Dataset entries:
..........
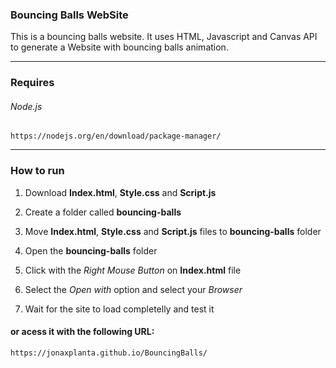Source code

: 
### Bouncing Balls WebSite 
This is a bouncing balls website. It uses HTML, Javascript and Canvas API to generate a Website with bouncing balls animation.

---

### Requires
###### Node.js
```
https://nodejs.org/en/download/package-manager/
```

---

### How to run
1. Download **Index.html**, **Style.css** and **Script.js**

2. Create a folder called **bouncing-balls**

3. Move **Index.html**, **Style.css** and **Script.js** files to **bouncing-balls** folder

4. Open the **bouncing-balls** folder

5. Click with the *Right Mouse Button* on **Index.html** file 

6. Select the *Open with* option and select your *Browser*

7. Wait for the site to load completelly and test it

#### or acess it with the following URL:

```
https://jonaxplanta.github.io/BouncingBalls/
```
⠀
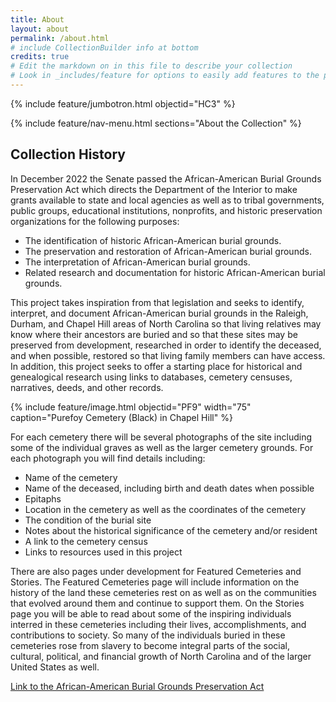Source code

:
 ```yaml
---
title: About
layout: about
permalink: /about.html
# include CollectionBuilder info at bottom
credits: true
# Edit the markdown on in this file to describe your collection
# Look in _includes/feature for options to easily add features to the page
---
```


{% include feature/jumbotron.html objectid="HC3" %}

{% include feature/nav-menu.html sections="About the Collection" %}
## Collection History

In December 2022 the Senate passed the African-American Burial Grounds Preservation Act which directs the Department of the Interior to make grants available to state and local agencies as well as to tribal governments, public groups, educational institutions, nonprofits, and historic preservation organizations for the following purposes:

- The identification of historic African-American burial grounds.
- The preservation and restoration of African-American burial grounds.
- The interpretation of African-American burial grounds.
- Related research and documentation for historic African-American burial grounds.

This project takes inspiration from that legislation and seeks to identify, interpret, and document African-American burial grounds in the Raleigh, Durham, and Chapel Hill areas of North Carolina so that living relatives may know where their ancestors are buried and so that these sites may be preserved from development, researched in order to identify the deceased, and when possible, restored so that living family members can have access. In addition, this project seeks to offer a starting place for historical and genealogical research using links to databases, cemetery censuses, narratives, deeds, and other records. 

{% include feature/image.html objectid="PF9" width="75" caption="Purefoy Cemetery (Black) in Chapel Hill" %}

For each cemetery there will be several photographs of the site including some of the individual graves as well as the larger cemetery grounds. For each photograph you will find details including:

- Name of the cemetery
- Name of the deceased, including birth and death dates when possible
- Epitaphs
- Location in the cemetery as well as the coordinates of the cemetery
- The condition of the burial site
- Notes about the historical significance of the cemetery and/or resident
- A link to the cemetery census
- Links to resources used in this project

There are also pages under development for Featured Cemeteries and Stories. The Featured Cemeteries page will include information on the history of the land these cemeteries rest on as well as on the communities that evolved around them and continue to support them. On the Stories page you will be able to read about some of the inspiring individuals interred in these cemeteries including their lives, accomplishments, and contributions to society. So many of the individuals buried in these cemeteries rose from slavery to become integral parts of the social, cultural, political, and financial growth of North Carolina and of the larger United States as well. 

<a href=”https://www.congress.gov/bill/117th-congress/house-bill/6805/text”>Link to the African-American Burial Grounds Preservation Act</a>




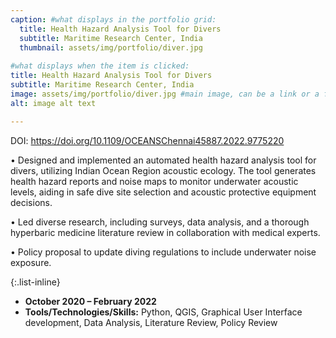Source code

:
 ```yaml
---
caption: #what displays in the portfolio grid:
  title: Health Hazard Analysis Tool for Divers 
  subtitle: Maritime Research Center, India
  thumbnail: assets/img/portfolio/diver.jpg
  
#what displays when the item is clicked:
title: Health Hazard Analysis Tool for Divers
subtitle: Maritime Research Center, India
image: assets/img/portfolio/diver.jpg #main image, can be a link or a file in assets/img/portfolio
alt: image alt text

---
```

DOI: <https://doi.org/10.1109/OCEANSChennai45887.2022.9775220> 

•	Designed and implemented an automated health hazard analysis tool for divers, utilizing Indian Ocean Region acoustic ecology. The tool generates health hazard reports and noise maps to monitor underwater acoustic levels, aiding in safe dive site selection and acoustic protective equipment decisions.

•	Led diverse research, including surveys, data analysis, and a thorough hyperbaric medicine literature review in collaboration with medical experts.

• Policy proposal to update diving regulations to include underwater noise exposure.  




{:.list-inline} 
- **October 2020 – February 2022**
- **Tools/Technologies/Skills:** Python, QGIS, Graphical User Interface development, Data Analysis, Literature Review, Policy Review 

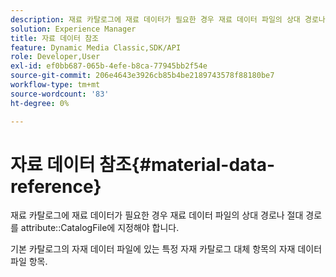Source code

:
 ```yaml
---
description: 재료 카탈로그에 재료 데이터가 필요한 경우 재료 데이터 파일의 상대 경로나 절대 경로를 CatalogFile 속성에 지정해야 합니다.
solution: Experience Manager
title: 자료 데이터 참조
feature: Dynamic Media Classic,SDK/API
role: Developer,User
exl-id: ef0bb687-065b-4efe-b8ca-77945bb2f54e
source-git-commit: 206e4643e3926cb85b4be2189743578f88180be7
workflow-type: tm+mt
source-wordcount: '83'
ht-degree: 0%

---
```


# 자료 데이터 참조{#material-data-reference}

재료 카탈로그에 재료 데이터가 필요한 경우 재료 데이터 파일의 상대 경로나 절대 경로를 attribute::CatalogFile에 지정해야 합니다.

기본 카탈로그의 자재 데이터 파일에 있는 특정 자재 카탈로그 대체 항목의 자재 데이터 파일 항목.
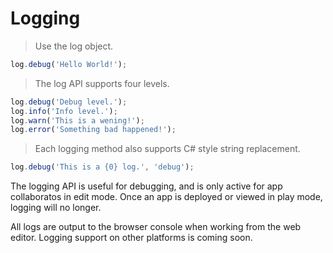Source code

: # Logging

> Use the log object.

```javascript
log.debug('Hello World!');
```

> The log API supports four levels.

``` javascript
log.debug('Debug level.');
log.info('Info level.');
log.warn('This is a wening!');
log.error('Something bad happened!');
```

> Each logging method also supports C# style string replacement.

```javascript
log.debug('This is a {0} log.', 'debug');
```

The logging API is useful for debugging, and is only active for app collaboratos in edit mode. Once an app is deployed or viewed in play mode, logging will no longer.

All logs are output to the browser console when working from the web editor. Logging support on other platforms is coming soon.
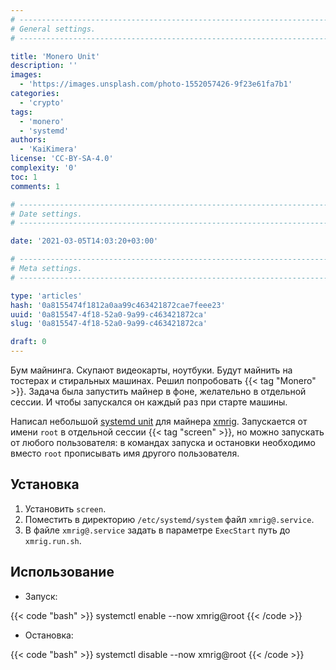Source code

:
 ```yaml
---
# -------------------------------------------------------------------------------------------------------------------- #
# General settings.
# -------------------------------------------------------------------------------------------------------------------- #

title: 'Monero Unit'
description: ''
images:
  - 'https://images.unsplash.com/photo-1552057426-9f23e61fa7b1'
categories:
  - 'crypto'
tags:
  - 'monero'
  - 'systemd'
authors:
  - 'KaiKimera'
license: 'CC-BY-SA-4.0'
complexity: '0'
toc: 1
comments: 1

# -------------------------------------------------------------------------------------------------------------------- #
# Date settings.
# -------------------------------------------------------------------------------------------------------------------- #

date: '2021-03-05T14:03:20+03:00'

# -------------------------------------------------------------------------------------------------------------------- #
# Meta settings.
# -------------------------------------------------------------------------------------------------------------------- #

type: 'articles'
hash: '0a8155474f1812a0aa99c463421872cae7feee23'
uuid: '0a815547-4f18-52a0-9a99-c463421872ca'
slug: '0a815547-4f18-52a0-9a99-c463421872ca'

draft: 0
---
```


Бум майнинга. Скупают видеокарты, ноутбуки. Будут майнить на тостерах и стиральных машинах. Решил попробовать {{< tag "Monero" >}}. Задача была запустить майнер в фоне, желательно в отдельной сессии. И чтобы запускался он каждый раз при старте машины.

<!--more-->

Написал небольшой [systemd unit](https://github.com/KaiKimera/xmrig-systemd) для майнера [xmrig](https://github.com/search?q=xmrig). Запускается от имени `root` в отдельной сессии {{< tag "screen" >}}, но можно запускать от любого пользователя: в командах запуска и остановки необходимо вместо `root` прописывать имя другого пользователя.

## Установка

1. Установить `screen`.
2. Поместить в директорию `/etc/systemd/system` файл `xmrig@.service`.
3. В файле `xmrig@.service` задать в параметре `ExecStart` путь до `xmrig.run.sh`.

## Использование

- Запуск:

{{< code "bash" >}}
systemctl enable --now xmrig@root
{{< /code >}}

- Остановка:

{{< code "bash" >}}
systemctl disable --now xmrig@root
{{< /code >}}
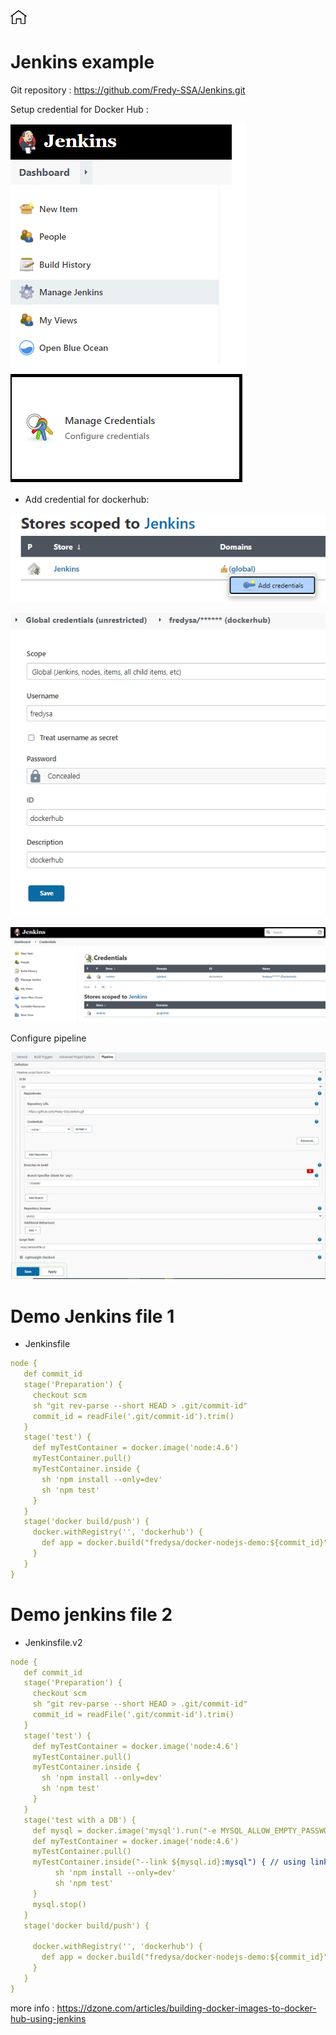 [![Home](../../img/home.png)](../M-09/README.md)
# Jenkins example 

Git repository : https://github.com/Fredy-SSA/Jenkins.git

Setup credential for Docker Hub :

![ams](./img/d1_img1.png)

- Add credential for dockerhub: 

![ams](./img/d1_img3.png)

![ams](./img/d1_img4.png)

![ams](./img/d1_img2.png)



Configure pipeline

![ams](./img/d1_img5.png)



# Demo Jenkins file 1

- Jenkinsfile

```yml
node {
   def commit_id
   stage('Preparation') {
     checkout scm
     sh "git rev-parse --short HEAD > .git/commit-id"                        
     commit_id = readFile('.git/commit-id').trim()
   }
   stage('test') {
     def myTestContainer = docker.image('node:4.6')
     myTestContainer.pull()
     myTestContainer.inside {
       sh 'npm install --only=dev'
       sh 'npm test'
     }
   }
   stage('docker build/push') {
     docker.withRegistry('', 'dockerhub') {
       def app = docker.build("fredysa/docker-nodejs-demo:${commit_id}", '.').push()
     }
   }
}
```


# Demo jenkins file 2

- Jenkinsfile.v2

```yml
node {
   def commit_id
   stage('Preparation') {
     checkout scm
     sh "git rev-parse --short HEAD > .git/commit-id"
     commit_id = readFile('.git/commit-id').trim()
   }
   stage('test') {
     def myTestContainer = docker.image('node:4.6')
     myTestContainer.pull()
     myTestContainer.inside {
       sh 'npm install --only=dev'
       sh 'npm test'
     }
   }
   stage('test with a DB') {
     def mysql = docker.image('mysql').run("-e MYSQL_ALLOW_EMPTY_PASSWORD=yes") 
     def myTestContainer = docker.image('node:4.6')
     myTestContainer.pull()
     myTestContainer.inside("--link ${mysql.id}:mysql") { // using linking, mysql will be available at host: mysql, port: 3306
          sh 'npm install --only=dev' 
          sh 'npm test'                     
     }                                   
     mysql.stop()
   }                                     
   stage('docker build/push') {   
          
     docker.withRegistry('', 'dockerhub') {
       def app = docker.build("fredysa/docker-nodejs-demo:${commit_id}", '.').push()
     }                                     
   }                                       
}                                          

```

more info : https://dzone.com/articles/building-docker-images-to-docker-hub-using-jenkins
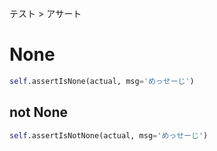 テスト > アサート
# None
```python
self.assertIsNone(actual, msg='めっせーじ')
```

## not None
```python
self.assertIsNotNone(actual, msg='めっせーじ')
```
..........
* **Problem description**: Would you filter the records and copy each line that contains the word "more"?

* **Solved problem**:
<!--more-->
more info : https://dzone.com/articles/building-docker-images-to-docker-hub-using-jenkins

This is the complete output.